After loading the packages, I set some default options, the details of which are in the comments.

# SETUP ####

# LOAD IN PACKAGES
# library(devtools)
# devtools::install_github("bradleyboehmke/harrypotter")
library(harrypotter)
library(tidytext)
library(plyr)
library(tidyverse)
library(wordcloud)

# SET WORKING DIRECTORY AND OPTIONS
setwd("C:/Users/u1235656/stack/PhD/VDLogic/projects/harry plotter")
options(stringsAsFactors = F, # do not convert upon loading
        scipen = 999, # do not convert numbers to e-values
        max.print = 200) # stop printing after 200 values

# VIZUALIZATION SETTINGS
theme_set(theme_light()) # set default ggplot theme to light
w = 12 # defaulft plot width
h = 8 # default plot height
fs = 12 # default plot font size

Data preparation

With RStudio all set, it is time to load the data. From harrypotter, we retrieve the text of each book which we then “pipe” (%>% - another magical function from the tidyverse - specifically magrittr) along to bind all objects into a single dataframe. Here, each row represents a book with the text for each chapter stored in a seperate columns. We want tidy data, so we use tidyr’s gather() function to turn each column into grouped rows: a long data format. After some additional cleaning, we use tidytext’s unnest_tokens() function to retrieve the tokens from the chapters, in this case single words.

# LOAD IN BOOK CHAPTERS
# TRANSFORM TO TOKENIZED DATASET
hp_words <- list(
 philosophers_stone = philosophers_stone,
 chamber_of_secrets = chamber_of_secrets,
 prisoner_of_azkaban = prisoner_of_azkaban,
 goblet_of_fire = goblet_of_fire,
 order_of_the_phoenix = order_of_the_phoenix,
 half_blood_prince = half_blood_prince,
 deathly_hallows = deathly_hallows
) %>%
 ldply(rbind) %>% # bind all chapter text to dataframe columns
 mutate(book = factor(seq_along(.id), labels = .id)) %>% # identify associated book
 select(-.id) %>% # remove ID column
 gather(key = 'chapter', value = 'text', -book) %>% # gather chapter columns to rows
 filter(!is.na(text)) %>% # delete the rows/chapters without text
 mutate(chapter = as.integer(chapter)) %>% # chapter id to numeric
 unnest_tokens(word, text, token = 'words') # tokenize data frame

Let’s have a look at our current data format.
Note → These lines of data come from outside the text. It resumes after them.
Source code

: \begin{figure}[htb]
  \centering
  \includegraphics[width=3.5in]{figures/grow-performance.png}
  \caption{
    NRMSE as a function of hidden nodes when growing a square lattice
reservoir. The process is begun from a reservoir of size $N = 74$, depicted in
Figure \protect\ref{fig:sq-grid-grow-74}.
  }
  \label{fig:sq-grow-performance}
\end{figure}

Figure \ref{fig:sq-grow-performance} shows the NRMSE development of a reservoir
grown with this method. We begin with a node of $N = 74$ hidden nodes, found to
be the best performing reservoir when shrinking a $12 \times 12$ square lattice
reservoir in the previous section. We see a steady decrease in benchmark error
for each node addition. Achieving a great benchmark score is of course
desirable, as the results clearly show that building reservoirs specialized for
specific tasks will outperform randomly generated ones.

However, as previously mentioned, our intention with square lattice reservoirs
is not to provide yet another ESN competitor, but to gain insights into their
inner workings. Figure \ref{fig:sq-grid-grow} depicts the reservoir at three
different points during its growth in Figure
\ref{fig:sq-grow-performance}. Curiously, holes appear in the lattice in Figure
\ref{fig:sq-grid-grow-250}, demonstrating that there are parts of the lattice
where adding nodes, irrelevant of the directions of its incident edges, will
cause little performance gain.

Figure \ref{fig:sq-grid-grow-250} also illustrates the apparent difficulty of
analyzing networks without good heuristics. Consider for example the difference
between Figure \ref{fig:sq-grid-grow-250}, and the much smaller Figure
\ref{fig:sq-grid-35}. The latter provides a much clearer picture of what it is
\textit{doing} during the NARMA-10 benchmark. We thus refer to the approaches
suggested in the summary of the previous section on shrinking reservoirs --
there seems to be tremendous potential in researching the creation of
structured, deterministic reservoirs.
head() prints the first rows (default n = 6) of any dataframe piped in whereas tail() returns the last rows.

# EXAMINE FIRST AND LAST WORDS OF SAGA
hp_words %>% head()

##                   book chapter  word
## 1   philosophers_stone       1   the
## 1.1 philosophers_stone       1   boy
## 1.2 philosophers_stone       1   who
## 1.3 philosophers_stone       1 lived
## 1.4 philosophers_stone       1    mr
## 1.5 philosophers_stone       1   and

hp_words %>% tail()

##                          book chapter     word
## 200.7629 order_of_the_phoenix      38   dudley
## 200.7630 order_of_the_phoenix      38 hurrying
## 200.7631 order_of_the_phoenix      38    along
## 200.7632 order_of_the_phoenix      38       in
## 200.7633 order_of_the_phoenix      38      his
## 200.7634 order_of_the_phoenix      38     wake

Word frequency

Okay let’s really explore these data. A good first step would be to examine word frequencies. Any guesses what the most frequent words are? Place your bets…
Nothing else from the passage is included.